In his works he presents a personal iconography always connected to a deep reflection on human existence. In the January of 1973 Zaza began the cycle called Dissidenza ignota (Unsuspected disidence), shown by Marilena Bonomo in Bari. The problematic of this work lied in the desire to annihilate authoritarianism. In the work Dissoluzione e mimesi (Dissolution and mimesis), composed of five photographs, Zaza appears suspended upside down while he mimics the actions of a woman’s everyday meal, in this way evidencing the anomalous position of the artist in respect to the normality of life. In 1976 he had a major exhibition at Galleria Ugo Ferrari in Rome, entitled Anamnesi and Universo Estraneo at Lucio Amelio Gallery. In 1978 in Rome Zaza presented works entitled Racconto celeste (Celestial story), where the artist analysis the metaphor of the incorporeal represented by the sky.

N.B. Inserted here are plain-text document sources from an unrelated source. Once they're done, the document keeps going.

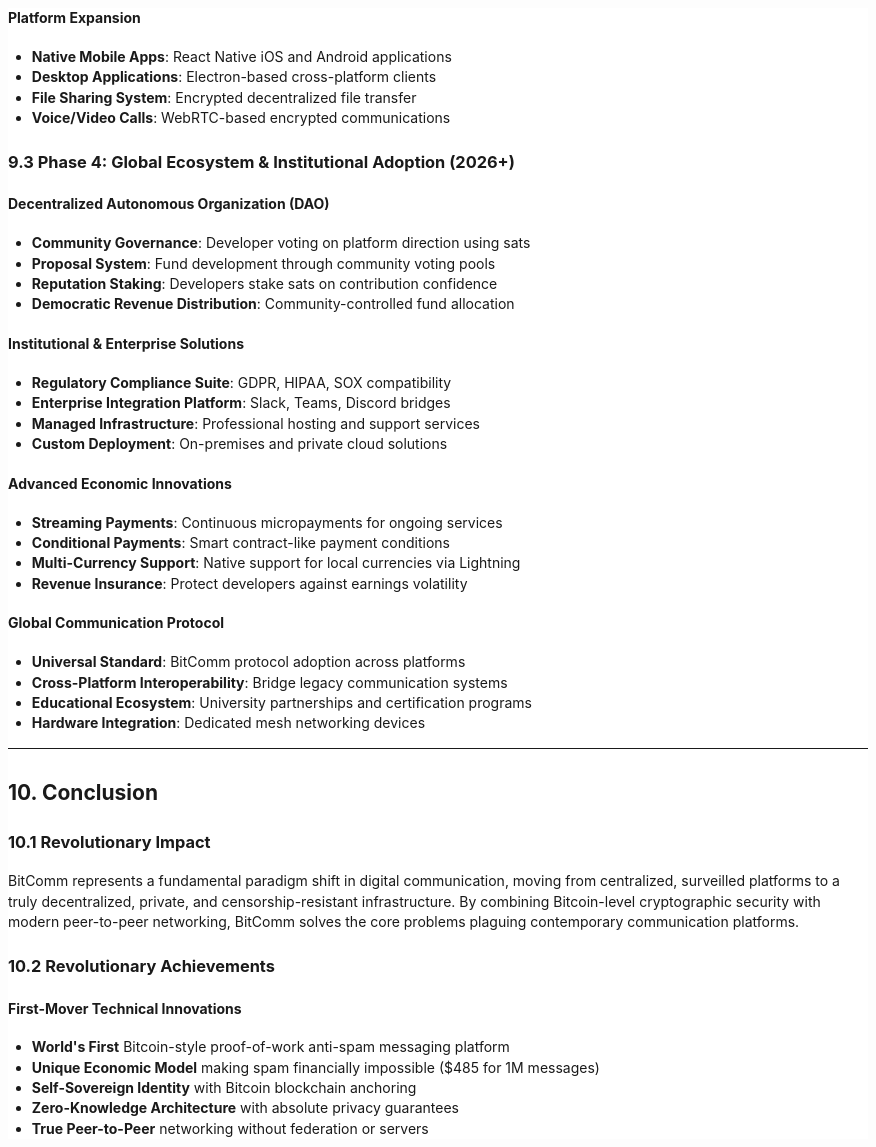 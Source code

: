#### Platform Expansion
- **Native Mobile Apps**: React Native iOS and Android applications
- **Desktop Applications**: Electron-based cross-platform clients
- **File Sharing System**: Encrypted decentralized file transfer
- **Voice/Video Calls**: WebRTC-based encrypted communications

### 9.3 Phase 4: Global Ecosystem & Institutional Adoption (2026+)

#### Decentralized Autonomous Organization (DAO)
- **Community Governance**: Developer voting on platform direction using sats
- **Proposal System**: Fund development through community voting pools
- **Reputation Staking**: Developers stake sats on contribution confidence
- **Democratic Revenue Distribution**: Community-controlled fund allocation

#### Institutional & Enterprise Solutions
- **Regulatory Compliance Suite**: GDPR, HIPAA, SOX compatibility
- **Enterprise Integration Platform**: Slack, Teams, Discord bridges
- **Managed Infrastructure**: Professional hosting and support services
- **Custom Deployment**: On-premises and private cloud solutions

#### Advanced Economic Innovations
- **Streaming Payments**: Continuous micropayments for ongoing services
- **Conditional Payments**: Smart contract-like payment conditions
- **Multi-Currency Support**: Native support for local currencies via Lightning
- **Revenue Insurance**: Protect developers against earnings volatility

#### Global Communication Protocol
- **Universal Standard**: BitComm protocol adoption across platforms
- **Cross-Platform Interoperability**: Bridge legacy communication systems
- **Educational Ecosystem**: University partnerships and certification programs
- **Hardware Integration**: Dedicated mesh networking devices

---

## 10. Conclusion

### 10.1 Revolutionary Impact

BitComm represents a fundamental paradigm shift in digital communication, moving from centralized, surveilled platforms to a truly decentralized, private, and censorship-resistant infrastructure. By combining Bitcoin-level cryptographic security with modern peer-to-peer networking, BitComm solves the core problems plaguing contemporary communication platforms.

### 10.2 Revolutionary Achievements

#### First-Mover Technical Innovations
- **World's First** Bitcoin-style proof-of-work anti-spam messaging platform
- **Unique Economic Model** making spam financially impossible ($485 for 1M messages)
- **Self-Sovereign Identity** with Bitcoin blockchain anchoring
- **Zero-Knowledge Architecture** with absolute privacy guarantees
- **True Peer-to-Peer** networking without federation or servers
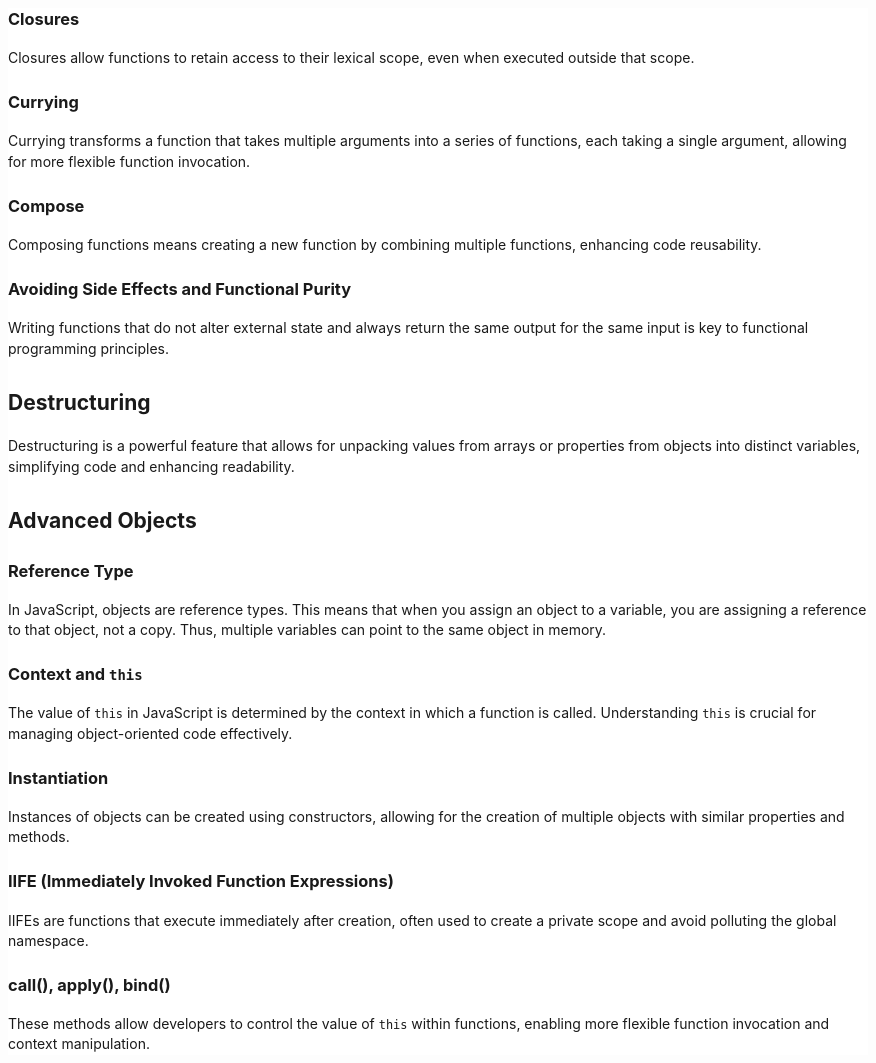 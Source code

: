 ### Closures

Closures allow functions to retain access to their lexical scope, even when executed outside that scope.

### Currying

Currying transforms a function that takes multiple arguments into a series of functions, each taking a single argument, allowing for more flexible function invocation.

### Compose

Composing functions means creating a new function by combining multiple functions, enhancing code reusability.

### Avoiding Side Effects and Functional Purity

Writing functions that do not alter external state and always return the same output for the same input is key to functional programming principles.

## Destructuring

Destructuring is a powerful feature that allows for unpacking values from arrays or properties from objects into distinct variables, simplifying code and enhancing readability.

## Advanced Objects

### Reference Type

In JavaScript, objects are reference types. This means that when you assign an object to a variable, you are assigning a reference to that object, not a copy. Thus, multiple variables can point to the same object in memory.

### Context and `this`

The value of `this` in JavaScript is determined by the context in which a function is called. Understanding `this` is crucial for managing object-oriented code effectively.

### Instantiation

Instances of objects can be created using constructors, allowing for the creation of multiple objects with similar properties and methods.

### IIFE (Immediately Invoked Function Expressions)

IIFEs are functions that execute immediately after creation, often used to create a private scope and avoid polluting the global namespace.

### call(), apply(), bind()

These methods allow developers to control the value of `this` within functions, enabling more flexible function invocation and context manipulation.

Zaza exhibited in prestigious galleries in Europe and in 1980 held an exhibition at the Leo Castelli Gallery in New York. He participated in Documenta 6 and 7 of Kassel in 1980 and presents a solo exhibition at the Venice Biennale. In his most recent photographic work, Zaza effected a transfiguration and transformation of the faces, represented with fields of colour which evidence the focal points – nose, forehead, mouth – which subtended the vital functions. From 1996 onwards both the frontality of the faces portrayed in close up and the titles of the works refer to the tradition of the icon. In Zaza’s current work the central element is the face, his own or those of his family.
His works are present in internationally renowned institutions such as Centre Georges Pompidou – Musée National d’Art Moderne (Paris); Musée d’Art Moderne de la Ville de Paris (Paris); Galleria Nazionale d’Arte Moderna (Roma); Kunsthaus Zürich (Zurigo).